* **Supplied material**
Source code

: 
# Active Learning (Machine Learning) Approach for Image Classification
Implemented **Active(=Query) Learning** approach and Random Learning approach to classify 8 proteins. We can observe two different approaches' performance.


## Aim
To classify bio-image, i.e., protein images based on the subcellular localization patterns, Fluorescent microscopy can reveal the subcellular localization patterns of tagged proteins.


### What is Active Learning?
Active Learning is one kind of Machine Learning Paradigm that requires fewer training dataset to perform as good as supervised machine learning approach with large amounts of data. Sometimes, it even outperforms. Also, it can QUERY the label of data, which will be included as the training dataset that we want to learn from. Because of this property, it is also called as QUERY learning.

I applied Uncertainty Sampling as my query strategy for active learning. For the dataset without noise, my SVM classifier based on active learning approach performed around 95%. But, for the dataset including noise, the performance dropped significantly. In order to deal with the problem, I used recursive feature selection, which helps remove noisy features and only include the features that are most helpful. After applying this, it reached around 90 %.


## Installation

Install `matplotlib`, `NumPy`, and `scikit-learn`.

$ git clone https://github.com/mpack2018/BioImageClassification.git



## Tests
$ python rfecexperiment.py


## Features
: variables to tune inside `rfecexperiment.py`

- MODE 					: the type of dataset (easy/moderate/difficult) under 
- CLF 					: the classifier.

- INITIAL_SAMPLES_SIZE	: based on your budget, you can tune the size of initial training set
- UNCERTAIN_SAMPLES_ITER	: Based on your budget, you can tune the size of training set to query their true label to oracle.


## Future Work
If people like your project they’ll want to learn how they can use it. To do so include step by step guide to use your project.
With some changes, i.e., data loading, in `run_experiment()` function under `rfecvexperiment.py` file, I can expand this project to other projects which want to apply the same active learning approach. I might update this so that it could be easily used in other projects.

* **Requirement**
Out of the material above, select every line that holds the string "training".

* **Solution to the problem**
Active Learning is one kind of Machine Learning Paradigm that requires fewer training dataset to perform as good as supervised machine learning approach with large amounts of data. Sometimes, it even outperforms. Also, it can QUERY the label of data, which will be included as the training dataset that we want to learn from. Because of this property, it is also called as QUERY learning.
- INITIAL_SAMPLES_SIZE	: based on your budget, you can tune the size of initial training set
- UNCERTAIN_SAMPLES_ITER	: Based on your budget, you can tune the size of training set to query their true label to oracle.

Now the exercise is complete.